Methodology flowchart

Mathematically, a neuron alone is not enough to solve practical problems. Therefore, a network of perceptron is used in parallel and series, called the neural network. The multi-layered perceptron or feedforward network is the most prominent type of artificial neural network. In the feedforward network, each node (neuron) is only allowed to connect to another node in the next layer, forcing it forward. These networks are summarized in sequence numbers, each of which shows the number of nodes in each layer. The layers between the input and output are called hidden layers (Bozorg-Haddad et al., 2016; Ehsani et al., 2015; Fallah-Mehdipour et al., 2015; Jain et al., 1999).

For training the algorithm, the weights and biases of a neural network must be determined prior to the use of the network. Training is a phrase that usually refers to a supervised approach for determining weights and biases. One of the most commonly used methods for training in neural networks is the error propagation algorithm. To ensure high training accuracy and also prevent overfitting, a criterion is needed to stop the training process (e.g., control the number of repetitions (epoch)). After the training process, the network is ready to simulate the outputs associated with particular input vectors by using the resulting weights and biases.

In this study, a three-layer perceptron network with four neurons in the hidden layer was used. The Levenberg–Marquardt algorithm (Du & Stephanus, 2018; Iyer & Rhinehart, 1999) was used for network training. In the production process of the evaporation and inflow time series using the neural network, the 47-year evaporation and inflow data with time lags of one to six months, as well as 12, 24, 36 and 48 months were used as inputs and the time series of evaporation and inflow were produced as outputs. Note that the largest time lag was 48 months and the input and output data of the network were equal. So, 100 43-year time series were produced. The number of the inputs for the training process was 20 (10 pairs of the evaporation and inflow data) and the number of the outputs was two, which was the same as the generated evaporation and inflow. It should be noted that 70%, 15%, and 15% of the data were used for the training process, the validation process, and the test, respectively.

2.3 Goodness-of-fit test

The goodness-of-fit test is used to check how well sample data fit a particular statistical distribution from a population. The following steps are generally performed for such a test (González-Manteiga & Crujeiras, 2013):

1. (1)

   Specify the Null hypothesis (\(H_{0}\)) (Assume that the time series follows a particular statistical distribution)

2. (2)

   Select the test method and statistic

3. (3)

   Select the acceptance error and the level of trust for decision making

4. (4)

   Calculate the test statistic for the sample data

5. (5)

   Compare the series and make decisions based on the analysis

The Chi-square goodness-of-fit test was implemented in this study (Rolke & Gongora, 2020). This test was used to compare the theoretical distribution of the actual data. The test statistic is given by (Karamouz & Araghinejad, 2011):

$$\chi^{2} = \sum\limits_{i = 1}^{{{\text{NC}}}} {\frac{{(f_{i} - \hat{f}_{i} )^{2} }}{{\hat{f}_{i} }}}$$

(9)

in which \(f\) = frequency of actual data; \(\hat{f}\) = expected frequency based on the theoretical distribution tested; i = data point number; and NC = total number of data points.

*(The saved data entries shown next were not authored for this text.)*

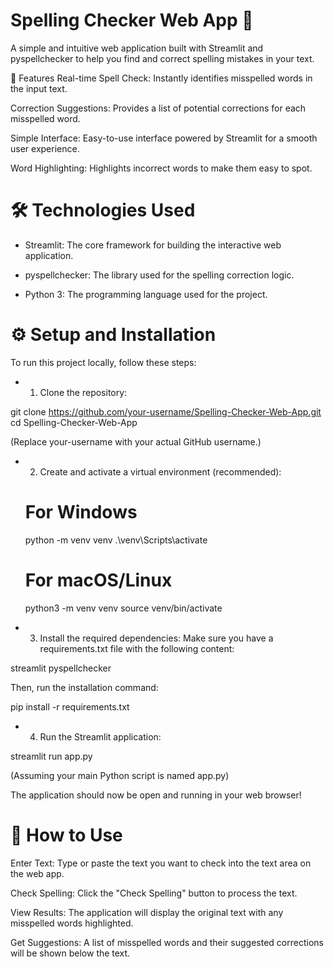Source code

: # Spelling Checker Web App 📝
A simple and intuitive web application built with Streamlit and pyspellchecker to help you find and correct spelling mistakes in your text.

🚀 Features
Real-time Spell Check: Instantly identifies misspelled words in the input text.

Correction Suggestions: Provides a list of potential corrections for each misspelled word.

Simple Interface: Easy-to-use interface powered by Streamlit for a smooth user experience.

Word Highlighting: Highlights incorrect words to make them easy to spot.

# 🛠️ Technologies Used
- Streamlit: The core framework for building the interactive web application.

- pyspellchecker: The library used for the spelling correction logic.

- Python 3: The programming language used for the project.

# ⚙️ Setup and Installation
To run this project locally, follow these steps:

- 1. Clone the repository:

git clone https://github.com/your-username/Spelling-Checker-Web-App.git
cd Spelling-Checker-Web-App

(Replace your-username with your actual GitHub username.)

- 2. Create and activate a virtual environment (recommended):

    # For Windows
    python -m venv venv
    .\venv\Scripts\activate
    
    # For macOS/Linux
    python3 -m venv venv
    source venv/bin/activate

- 3. Install the required dependencies:
Make sure you have a requirements.txt file with the following content:

streamlit
pyspellchecker

Then, run the installation command:

pip install -r requirements.txt

- 4. Run the Streamlit application:

streamlit run app.py

(Assuming your main Python script is named app.py)

The application should now be open and running in your web browser!

# 📖 How to Use
Enter Text: Type or paste the text you want to check into the text area on the web app.

Check Spelling: Click the "Check Spelling" button to process the text.

View Results: The application will display the original text with any misspelled words highlighted.

Get Suggestions: A list of misspelled words and their suggested corrections will be shown below the text.
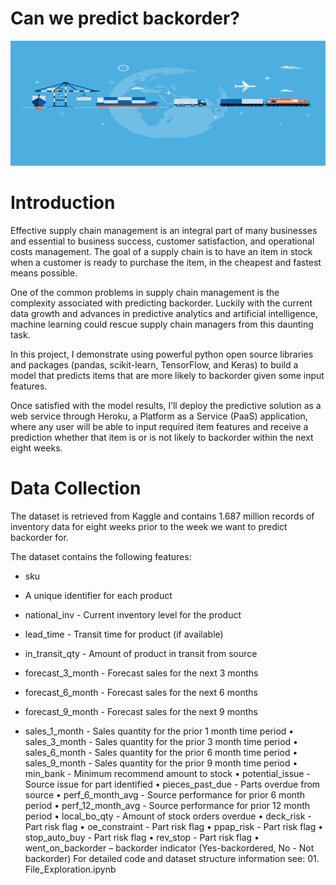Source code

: # Can we predict backorder?

<p align="center">
  <img width="560" height="200" src="images/Global-Supply-Chain1290x860-1.jpg">
</p>

# Introduction

Effective supply chain management is an integral part of many businesses and essential to business success, customer satisfaction, and operational costs management. 
The goal of a supply chain is to have an item in stock when a customer is ready to purchase the item, in the cheapest and fastest means possible.

One of the common problems in supply chain management is the complexity associated with predicting backorder. Luckily with the current data growth and advances in predictive analytics and artificial intelligence, machine learning could rescue supply chain managers from this daunting task.

In this project, I demonstrate using powerful python open source libraries and packages (pandas, scikit-learn, TensorFlow, and Keras) to build a model that predicts items that are more likely to backorder given some input features.

Once satisfied with the model results, I’ll deploy the predictive solution as a web service through Heroku, a Platform as a Service (PaaS) application, where any user will be able to input required item features and receive a prediction whether that item is or is not likely to backorder within the next eight weeks.  

# Data Collection

The dataset is retrieved from Kaggle and contains 1.687 million records of inventory data for eight weeks prior to the week we want to predict backorder for.

The dataset contains the following features:

- sku 
- A unique identifier for each product
- national_inv - Current inventory level for the product
    
- lead_time - Transit time for product (if available)
- in_transit_qty - Amount of product in transit from source
- forecast_3_month - Forecast sales for the next 3 months
- forecast_6_month - Forecast sales for the next 6 months
- forecast_9_month - Forecast sales for the next 9 months
- sales_1_month - Sales quantity for the prior 1 month time period
•	sales_3_month - Sales quantity for the prior 3 month time period
•	sales_6_month - Sales quantity for the prior 6 month time period
•	sales_9_month - Sales quantity for the prior 9 month time period
•	min_bank - Minimum recommend amount to stock
•	potential_issue - Source issue for part identified
•	pieces_past_due - Parts overdue from source
•	perf_6_month_avg - Source performance for prior 6 month period
•	perf_12_month_avg - Source performance for prior 12 month period
•	local_bo_qty - Amount of stock orders overdue
•	deck_risk - Part risk flag
•	oe_constraint - Part risk flag
•	ppap_risk - Part risk flag
•	stop_auto_buy - Part risk flag
•	rev_stop - Part risk flag
•	went_on_backorder – backorder indicator (Yes-backordered, No - Not backorder)
For detailed code and dataset structure information see: 01. File_Exploration.ipynb

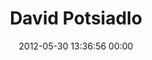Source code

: ---
title: "David Potsiadlo"
date: 2012-05-30 13:36:56 00:00
permalink: /davidpots
twitter: ""
likes: [263,698]
id: 775
gravatar: "http://www.gravatar.com/avatar/5a5857e2597e52c31f2f91de57222291"
---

According to this test, at least 5 samples are recommended for each category (Karamouz & Araghinejad, 2011). The Chi-square distribution has (NC-NP-1) degrees of freedom, in which NP is the number of the estimated parameters for the desired theoretical distribution. If the value calculated from Eq. (9) is less than the value of the Chi-square distribution (table values with the degree of freedom), the assumption of the admissibility of the information is accepted for the assumed distribution at a given acceptance level. In this study, after evaluating various distributions, the lognormal and normal distributions were, respectively, selected for the inflow and evaporation datasets because of their better performances.

2.4 Uncertainty analysis

No events or phenomena can be precisely predicted. The term of risk is used to describe the probability of failure. In order to increase the reliability of water supply from reservoir systems, various types of uncertainty associated with the variables should be considered in the design and operation of these systems. The main purpose of uncertainty analysis is to determine the statistical characteristics of the output of a model as a function of probability of input parameters (Lee et al., 2018). An uncertainty analysis provides a framework for identifying the uncertainty associated with the output of a model. In addition, uncertainty analysis specifies the designers' insight into the contribution of each of the probabilistic input parameters to the overall uncertainty of the model output. This knowledge is essential for identifying, evaluating, and analyzing the uncertainty of important parameters that require more attention in the analysis, design, and operation of water resources systems (Duckstein and Plate, 1987). Also, it should be noted that an additional source of uncertainty is associated with the model. This occurs as a result of unknown boundary conditions, simplifying assumptions, and the unknown effects and interactions of other variables that are not included. These uncertainties can be evaluated by comparing the results with other refined methods (Bai & Jin, 2016).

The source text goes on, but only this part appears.